▶ **ACTIVITY**
Find the word "License" in the records and copy every line where it occurs.

Dataset entries:
________________________________________

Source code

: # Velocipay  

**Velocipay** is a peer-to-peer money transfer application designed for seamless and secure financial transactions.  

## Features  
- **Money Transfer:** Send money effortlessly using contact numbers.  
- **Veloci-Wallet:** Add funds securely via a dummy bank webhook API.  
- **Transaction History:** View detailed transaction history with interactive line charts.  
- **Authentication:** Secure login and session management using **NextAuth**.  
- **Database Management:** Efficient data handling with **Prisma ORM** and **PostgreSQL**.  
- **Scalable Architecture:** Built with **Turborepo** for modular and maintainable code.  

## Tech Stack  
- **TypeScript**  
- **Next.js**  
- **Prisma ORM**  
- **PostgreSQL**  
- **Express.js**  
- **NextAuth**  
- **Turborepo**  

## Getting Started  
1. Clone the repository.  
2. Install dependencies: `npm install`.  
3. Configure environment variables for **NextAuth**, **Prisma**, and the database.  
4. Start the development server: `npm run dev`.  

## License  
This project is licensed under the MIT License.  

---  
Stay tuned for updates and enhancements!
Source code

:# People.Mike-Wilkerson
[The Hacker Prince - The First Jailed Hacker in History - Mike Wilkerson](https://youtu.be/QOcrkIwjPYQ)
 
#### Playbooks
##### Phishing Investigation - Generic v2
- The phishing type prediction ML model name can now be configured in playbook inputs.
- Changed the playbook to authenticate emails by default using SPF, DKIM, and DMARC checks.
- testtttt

________________________________________

▶ **TASK RESULT**
## License  
This project is licensed under the MIT License.  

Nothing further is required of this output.